Last week I gave a sketch of the Eishenhower Matrix, which has challenged leaders to focus on the most important things and to not allow the urgent to dominate and derail them. As a reminder, here is a sketch of the matrix:
While many leaders have been served well with the thinking behind the framework, as Christians we must view the matrix through the lens of our faith.
We are servants first.
Without understanding your identity as a servant, leaders (myself included) can use the “important but not urgent” category as an excuse to isolate themselves and be unapproachable and unavailable to the teams they serve alongside.
Much of ministry to people is unplanned.
My friend Darrin Patrick has said, “The most impactful conversations happen at the most inconvenient times.” Some of the best interactions are not on the calendar. Some of the most holy moments are opportunities disguised as interruptions. Without that understanding, leaders (like myself) can loathe the urgent, and those great opportunities would be missed.
If you approach the matrix with the foundation that you are a servant and that God works in the midst of the urgent, then the matrix can be very helpful. After all, it is possible to be both a strategic leader and a servant leader. One does not need to negate the other. As you think about leading and serving your team, here are three thoughts about serving your team while simultaneously thinking more strategically about your time:
You don’t serve people well if you enable “urgent only” behavior.
There is a difference in being responsive to those you lead and enabling them to live with chaotic urgency. Some decisions and some conversations should not be “drive-by” or “drop-ins” because they won’t receive the focused time they warrant.
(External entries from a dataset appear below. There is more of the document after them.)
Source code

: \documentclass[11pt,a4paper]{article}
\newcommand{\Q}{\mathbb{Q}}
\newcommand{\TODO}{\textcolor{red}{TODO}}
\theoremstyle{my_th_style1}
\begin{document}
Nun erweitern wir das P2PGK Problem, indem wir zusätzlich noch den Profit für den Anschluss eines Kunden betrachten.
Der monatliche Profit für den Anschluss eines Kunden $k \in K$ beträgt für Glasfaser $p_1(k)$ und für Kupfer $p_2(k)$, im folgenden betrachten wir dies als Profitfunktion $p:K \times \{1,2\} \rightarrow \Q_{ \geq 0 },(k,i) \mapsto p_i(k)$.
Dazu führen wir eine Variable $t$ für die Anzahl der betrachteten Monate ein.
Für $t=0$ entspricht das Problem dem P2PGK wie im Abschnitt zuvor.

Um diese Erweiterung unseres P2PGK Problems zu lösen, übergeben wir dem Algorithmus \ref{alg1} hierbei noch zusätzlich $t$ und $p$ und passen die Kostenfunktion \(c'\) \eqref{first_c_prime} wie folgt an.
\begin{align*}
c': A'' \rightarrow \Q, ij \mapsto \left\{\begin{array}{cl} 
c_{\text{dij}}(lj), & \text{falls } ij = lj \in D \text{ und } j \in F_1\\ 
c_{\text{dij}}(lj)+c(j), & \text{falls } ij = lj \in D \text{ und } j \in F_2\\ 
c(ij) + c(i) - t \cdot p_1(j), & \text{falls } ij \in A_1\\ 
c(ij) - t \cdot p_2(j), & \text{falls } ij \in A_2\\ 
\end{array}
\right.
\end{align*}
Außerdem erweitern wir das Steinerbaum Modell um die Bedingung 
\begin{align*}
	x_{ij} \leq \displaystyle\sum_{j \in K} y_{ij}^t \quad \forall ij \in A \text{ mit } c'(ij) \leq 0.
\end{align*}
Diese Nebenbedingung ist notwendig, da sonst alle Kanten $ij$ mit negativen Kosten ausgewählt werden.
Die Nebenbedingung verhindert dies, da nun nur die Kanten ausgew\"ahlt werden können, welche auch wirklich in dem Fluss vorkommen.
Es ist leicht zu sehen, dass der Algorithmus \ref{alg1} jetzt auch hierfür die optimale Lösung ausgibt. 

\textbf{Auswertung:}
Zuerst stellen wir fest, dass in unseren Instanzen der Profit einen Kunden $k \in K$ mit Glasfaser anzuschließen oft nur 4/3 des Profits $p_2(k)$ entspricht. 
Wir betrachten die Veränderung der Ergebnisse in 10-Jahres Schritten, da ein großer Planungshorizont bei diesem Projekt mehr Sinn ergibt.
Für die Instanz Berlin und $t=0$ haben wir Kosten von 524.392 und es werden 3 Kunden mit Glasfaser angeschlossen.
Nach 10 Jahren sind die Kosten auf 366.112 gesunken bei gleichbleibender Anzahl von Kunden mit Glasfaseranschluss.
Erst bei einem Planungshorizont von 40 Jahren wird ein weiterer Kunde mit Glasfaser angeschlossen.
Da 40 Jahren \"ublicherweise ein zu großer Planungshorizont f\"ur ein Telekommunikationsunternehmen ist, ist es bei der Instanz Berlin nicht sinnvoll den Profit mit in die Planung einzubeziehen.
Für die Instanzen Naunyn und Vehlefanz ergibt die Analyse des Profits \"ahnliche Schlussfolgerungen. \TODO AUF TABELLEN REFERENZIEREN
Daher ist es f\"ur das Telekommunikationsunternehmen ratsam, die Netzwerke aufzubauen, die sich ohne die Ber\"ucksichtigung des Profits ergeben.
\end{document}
We are serve our teams well if we help them move strategic conversations out of the urgent box.
The more conversations you move to the “important, not urgent” quadrant, the more energy you have for the “important, urgent.”
The “important, urgent” quadrant is where work gets done, where people are served in the midst of crises, and where we are able to respond to our teams. It is also the space that most overwhelms leaders. By moving some conversations to the “important, not urgent” box, leaders have more mental and emotional energy for the truly urgent.
If you don’t spend time in the “important, not urgent” quadrant, you are not serving the team well for the future
If you only live in the urgent boxes, you are not serving those you lead well. You are not developing yourself, not planning for the future of the organization, not evaluating, not prayerfully considering the development of your team. You are only thinking about today if you don’t invest time in the “important, but not urgent.”
Martin Luther said, “a Christian man is the most free lord of all, and subject to none; a Christian man is the most dutiful servant of all, and subject to every one.” We are servants first because He first served us. But we don’t serve well if we enable unnecessary chaos.